TASK TO CARRY OUT: For the records below, say how many lines contain the string "reach". Give no other text.

LISTED RECORDS:
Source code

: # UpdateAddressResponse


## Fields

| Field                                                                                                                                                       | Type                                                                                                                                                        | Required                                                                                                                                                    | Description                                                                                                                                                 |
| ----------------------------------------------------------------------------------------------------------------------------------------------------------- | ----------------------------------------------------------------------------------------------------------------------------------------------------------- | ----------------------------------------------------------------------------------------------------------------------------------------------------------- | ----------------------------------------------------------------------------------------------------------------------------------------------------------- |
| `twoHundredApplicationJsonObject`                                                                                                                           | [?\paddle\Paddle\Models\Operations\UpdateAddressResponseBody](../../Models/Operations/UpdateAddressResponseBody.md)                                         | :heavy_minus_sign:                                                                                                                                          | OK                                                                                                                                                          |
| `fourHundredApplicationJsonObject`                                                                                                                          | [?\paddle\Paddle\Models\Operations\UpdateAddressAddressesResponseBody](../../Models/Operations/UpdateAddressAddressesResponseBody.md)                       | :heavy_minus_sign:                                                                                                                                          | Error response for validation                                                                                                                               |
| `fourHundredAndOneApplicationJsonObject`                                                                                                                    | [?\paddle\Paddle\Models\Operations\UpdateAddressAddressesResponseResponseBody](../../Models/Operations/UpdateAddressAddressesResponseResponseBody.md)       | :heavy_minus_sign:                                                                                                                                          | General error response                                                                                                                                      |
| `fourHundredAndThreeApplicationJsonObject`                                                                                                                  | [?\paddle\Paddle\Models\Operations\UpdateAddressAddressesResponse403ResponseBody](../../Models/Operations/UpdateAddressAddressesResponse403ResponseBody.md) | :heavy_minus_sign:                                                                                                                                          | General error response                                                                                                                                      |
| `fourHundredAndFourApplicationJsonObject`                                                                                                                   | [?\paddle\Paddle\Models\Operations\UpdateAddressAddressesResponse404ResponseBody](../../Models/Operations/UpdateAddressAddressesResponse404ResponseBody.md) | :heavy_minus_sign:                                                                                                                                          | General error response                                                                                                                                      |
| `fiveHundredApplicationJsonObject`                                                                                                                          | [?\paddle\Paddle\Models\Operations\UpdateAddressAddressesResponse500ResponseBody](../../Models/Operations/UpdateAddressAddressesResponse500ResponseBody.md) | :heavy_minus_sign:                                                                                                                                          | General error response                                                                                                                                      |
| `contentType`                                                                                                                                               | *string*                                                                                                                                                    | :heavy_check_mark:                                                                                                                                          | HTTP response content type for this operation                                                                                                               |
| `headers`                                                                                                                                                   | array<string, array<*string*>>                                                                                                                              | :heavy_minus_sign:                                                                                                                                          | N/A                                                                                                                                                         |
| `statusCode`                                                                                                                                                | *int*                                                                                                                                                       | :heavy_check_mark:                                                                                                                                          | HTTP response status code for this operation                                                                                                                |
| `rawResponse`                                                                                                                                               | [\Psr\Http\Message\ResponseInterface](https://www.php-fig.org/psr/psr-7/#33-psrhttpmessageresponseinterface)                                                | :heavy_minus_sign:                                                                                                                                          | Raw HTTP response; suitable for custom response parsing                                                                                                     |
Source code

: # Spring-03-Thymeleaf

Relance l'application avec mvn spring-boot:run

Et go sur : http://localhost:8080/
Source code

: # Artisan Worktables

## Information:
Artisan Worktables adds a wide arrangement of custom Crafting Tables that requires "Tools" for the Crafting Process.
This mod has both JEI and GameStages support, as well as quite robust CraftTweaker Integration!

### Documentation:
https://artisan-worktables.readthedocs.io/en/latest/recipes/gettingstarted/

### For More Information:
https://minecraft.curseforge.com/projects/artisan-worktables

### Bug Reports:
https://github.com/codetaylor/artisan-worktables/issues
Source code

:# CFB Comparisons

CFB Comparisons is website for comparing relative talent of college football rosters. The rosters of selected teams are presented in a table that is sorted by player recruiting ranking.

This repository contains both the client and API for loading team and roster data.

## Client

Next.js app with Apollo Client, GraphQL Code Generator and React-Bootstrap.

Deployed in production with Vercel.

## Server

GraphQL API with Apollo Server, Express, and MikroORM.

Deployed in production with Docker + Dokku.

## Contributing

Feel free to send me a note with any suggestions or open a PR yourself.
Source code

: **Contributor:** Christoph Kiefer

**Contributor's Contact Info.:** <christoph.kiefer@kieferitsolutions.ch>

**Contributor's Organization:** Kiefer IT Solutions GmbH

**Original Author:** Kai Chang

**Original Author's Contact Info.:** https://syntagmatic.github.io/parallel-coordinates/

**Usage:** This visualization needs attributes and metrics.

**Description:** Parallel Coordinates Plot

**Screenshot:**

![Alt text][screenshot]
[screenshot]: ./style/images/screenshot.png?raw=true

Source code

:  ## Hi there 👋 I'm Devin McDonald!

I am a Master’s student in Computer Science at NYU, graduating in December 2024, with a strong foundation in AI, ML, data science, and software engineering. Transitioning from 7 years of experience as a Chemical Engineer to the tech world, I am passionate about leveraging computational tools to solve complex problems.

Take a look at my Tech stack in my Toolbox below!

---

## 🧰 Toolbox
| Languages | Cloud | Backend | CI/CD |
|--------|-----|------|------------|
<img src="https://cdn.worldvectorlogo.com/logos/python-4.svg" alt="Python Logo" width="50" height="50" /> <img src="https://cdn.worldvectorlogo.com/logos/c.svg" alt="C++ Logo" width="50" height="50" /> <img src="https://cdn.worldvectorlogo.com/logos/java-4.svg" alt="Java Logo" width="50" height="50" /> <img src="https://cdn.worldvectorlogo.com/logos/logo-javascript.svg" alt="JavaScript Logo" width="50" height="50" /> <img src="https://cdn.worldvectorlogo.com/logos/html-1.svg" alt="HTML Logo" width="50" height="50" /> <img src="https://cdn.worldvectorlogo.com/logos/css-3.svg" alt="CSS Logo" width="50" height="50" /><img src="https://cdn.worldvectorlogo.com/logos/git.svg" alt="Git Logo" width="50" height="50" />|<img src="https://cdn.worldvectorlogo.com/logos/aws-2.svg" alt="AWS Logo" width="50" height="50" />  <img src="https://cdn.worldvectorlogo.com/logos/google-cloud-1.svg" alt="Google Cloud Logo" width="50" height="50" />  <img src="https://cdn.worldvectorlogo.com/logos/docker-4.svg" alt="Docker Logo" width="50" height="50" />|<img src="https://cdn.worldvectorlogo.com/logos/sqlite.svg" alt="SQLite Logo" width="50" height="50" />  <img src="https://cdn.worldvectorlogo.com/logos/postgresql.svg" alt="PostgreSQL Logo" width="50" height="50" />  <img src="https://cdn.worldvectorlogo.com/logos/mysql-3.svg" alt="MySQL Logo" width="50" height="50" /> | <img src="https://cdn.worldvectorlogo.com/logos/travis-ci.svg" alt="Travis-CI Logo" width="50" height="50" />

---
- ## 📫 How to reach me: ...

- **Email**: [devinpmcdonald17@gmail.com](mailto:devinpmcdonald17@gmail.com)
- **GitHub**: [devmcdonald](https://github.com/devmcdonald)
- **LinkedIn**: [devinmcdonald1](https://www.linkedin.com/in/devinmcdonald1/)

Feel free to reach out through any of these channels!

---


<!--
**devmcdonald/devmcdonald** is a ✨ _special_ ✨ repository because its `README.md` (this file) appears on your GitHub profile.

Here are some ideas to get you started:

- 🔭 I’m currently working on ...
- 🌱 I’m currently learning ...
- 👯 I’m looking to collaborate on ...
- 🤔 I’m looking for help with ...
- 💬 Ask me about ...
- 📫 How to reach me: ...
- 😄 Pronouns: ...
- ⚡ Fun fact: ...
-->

TASK SOLUTION: 3